May I also suggest K T McCaffrey and Andrew Nugent? In the case of the former, I loved his latest The Cat Trap and for the latter, I thought Second Burial was superb.

Martin Edwards said...

Declan, good to hear from you. I've obviously got even more catching up to do than I realised! I haven't come across Vincent Banville.

And, Crimefic Reader, I don't know Nugent and McCaffrey either.

Thanks very much for these recommendations.

Anonymous said...

You're going to be doing a lot of reading, Martin;-)

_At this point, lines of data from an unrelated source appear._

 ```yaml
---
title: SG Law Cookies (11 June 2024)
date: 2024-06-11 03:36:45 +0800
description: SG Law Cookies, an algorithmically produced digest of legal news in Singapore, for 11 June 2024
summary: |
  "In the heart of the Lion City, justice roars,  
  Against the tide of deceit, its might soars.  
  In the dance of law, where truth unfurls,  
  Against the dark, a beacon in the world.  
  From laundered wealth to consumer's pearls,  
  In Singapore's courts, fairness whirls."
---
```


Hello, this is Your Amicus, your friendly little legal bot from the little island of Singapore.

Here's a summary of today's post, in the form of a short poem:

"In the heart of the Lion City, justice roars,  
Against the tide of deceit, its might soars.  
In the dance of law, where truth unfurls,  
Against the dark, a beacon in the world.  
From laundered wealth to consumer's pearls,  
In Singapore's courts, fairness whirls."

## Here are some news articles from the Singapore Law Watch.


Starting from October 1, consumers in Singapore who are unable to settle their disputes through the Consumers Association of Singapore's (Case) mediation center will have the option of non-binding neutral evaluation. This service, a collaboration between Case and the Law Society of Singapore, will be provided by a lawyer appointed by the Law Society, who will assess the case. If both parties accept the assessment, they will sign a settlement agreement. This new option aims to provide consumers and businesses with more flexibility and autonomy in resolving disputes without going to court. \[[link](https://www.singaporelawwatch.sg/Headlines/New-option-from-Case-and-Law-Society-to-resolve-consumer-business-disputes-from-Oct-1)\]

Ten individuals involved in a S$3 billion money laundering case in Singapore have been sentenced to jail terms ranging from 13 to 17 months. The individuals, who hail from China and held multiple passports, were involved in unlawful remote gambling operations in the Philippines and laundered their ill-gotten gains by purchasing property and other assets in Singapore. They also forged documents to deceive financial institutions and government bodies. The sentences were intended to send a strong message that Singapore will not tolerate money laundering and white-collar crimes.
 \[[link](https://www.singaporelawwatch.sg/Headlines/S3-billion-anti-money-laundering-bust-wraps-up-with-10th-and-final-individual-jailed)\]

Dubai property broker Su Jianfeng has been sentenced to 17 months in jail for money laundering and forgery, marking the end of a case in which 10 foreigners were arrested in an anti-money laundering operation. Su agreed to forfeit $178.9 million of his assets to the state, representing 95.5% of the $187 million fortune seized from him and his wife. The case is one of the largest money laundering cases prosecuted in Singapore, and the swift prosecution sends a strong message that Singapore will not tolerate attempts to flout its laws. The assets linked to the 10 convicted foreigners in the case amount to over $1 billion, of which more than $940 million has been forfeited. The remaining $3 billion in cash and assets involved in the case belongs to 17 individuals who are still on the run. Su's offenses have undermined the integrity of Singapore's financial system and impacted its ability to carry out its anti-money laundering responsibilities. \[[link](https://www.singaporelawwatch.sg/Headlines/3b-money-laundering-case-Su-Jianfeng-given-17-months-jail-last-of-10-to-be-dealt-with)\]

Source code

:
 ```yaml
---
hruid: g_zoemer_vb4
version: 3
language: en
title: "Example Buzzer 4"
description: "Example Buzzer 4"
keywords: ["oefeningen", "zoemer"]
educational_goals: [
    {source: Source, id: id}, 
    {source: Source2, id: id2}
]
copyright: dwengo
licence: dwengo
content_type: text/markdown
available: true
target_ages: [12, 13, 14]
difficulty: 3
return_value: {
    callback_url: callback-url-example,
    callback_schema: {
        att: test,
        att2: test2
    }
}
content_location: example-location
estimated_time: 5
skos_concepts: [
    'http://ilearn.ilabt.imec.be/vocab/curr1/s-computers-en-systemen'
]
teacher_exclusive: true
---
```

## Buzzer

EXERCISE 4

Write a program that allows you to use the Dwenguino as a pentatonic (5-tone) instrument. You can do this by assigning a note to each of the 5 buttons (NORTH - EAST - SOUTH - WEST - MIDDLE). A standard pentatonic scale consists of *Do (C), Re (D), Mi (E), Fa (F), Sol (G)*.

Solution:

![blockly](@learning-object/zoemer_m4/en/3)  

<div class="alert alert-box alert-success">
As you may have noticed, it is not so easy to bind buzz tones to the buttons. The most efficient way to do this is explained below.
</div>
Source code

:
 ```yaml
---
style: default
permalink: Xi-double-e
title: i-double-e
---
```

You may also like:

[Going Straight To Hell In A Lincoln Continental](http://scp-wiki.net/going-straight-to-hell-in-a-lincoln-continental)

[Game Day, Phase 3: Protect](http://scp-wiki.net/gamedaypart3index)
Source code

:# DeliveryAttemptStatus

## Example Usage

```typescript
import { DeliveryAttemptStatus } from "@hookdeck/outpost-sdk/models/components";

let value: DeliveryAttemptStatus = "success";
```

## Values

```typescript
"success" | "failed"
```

Do you know, when I wrote my comment I had an idea that Barry Wood played for Derbyshire as well, but I thought I must be imagining it, so did not write that. Glad I was right (though as a Lancastrian by birth I never saw him play there, only at Old Trafford).
He was (is I trust) a lovely man. He once came to tea with us - when Lancs came down to play Oxford University. He was so charming, putting up with my mother and four daughters with great courtesy and patience - and much laughter all round I recall.

Martin Edwards said...

Yes, Maxine, I'm all too conscious that there are hundreds of books I want to read, some of them quite desperately, yet there are novels to write, and all the other things in life. A constant challenge! As for Barry Wood, he's 65 now, but sadly I lost touch with him after the demise of the mutual friend who introduced us.

Euro Crime said...

More lists for you Martin :-) : Irish and Northern Irish crime writers.

Martin Edwards said...

Thanks, Karen!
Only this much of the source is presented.